Speaking to the Register Feb. 22nd, Archbishop Louis Sako of Kirkuk said the elections are prompting a struggle between political groups made up of Arabs and Kurds. They are fighting to have authority, power and also the economy and theres a big tension, he said, adding that in Mosul they are pushing the Christians to get out of the city that is their main purpose.
He warned that lack of security is due to a political vacuum in Mosul, with Arabs running the city and not sharing power with the Kurds. He said he remains hopeful that peace could return after the elections. Archbishop Sako has launched “a demonstration and a fast” to sensitize the international community to the “massacre of Iraqi Christians” and stop the violence in the country.
Pope Benedict XVI has expressed his deep concern and sorrow over the continuing wave of violence. Vatican Radio and the Vatican newspaper, L’Osservatore Romano, reported Feb. 24 that although the Pope is on retreat and not speaking publicly, he expressed his sorrow that “in the area of Mosul, the killing of Christians continues.”

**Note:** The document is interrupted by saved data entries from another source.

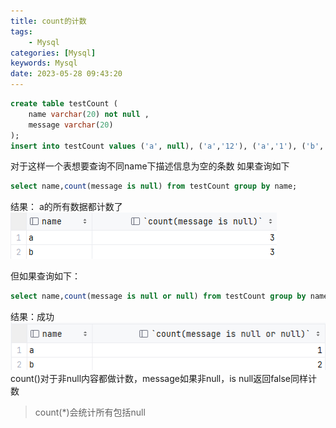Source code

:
 ```yaml
---
title: count的计数
tags:
    - Mysql
categories: [Mysql]
keywords: Mysql
date: 2023-05-28 09:43:20
---
```

```sql
create table testCount (
    name varchar(20) not null ,
    message varchar(20)
);
insert into testCount values ('a', null), ('a','12'), ('a','1'), ('b','12'), ('b',null), ('b',null);
```
对于这样一个表想要查询不同name下描述信息为空的条数
如果查询如下
```sql
select name,count(message is null) from testCount group by name;
```
结果：  a的所有数据都计数了
![image](count的计数/image.png)

但如果查询如下：
```sql
select name,count(message is null or null) from testCount group by name;
```
结果：成功  
![image2](count的计数/image1.png)
count()对于非null内容都做计数，message如果非null，is null返回false同样计数
> count(*)会统计所有包括null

Cardinal Tarcisio Bertone, Vatican Secretary of State, told Iraqs prime minister, Nouri al-Maliki, that the Pope expresses his “sincere solidarity” with him and other leaders after a series of attacks on government buildings and on places of worship, both Muslim and Christian. “He prays with fervor for an end to the violence and asks the government to do everything possible to increase security around all places of worship throughout the country,” Cardinal Bertone wrote.
In a speech given Tuesday to the SantEgidio lay community in Rome, Archbishop Sako warned that in the coming years more Iraqi Christians are likely to flee the country due to violence by Islamic extremists and fears over the introduction of Sharia law. They think of the Jews who were once in Iraq but are not there anymore and they are thinking its their turn to leave, he said. This is what people are thinking about.

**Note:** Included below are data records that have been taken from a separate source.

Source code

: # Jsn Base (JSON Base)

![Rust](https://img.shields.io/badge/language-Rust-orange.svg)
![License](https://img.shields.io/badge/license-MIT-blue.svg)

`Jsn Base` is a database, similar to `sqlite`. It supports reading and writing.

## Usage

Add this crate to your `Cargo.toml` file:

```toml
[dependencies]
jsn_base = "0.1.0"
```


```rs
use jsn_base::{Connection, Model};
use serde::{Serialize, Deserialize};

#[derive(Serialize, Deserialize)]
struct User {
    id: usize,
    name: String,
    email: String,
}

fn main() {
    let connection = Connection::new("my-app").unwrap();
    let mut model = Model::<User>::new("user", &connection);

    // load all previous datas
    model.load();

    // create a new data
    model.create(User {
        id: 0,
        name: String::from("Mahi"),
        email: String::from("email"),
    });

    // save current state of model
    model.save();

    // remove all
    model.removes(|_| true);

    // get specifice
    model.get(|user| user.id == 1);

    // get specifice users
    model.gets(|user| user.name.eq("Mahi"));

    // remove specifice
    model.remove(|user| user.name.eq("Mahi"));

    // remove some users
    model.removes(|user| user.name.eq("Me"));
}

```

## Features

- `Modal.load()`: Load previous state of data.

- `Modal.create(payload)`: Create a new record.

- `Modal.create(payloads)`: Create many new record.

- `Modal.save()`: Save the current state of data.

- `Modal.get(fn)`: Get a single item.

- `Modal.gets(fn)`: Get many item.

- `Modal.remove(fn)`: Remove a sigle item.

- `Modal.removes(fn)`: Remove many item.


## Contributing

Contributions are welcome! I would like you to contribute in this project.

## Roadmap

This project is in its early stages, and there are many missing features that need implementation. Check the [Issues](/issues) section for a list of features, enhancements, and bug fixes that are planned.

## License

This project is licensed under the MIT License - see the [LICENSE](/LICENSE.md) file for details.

He also said Iraqi Christians feel neglected by the West. [They] have the impression of being forgotten by the West that is secular, he said. In the past, some might have wanted to protect Christians but now we have the impression of being isolated and forgotten by all.
The Vatican nuncio to Iraq, Archbishop Francis Chullikatt, warned in an interview with Vatican Radio Feb. 25 that Christians have been in Iraq for 2,000 years, so “any attempt to decrease the Christian presence or, worse, to destroy the Christian presence in Iraq would mean destroying the history of the Iraqi nation.”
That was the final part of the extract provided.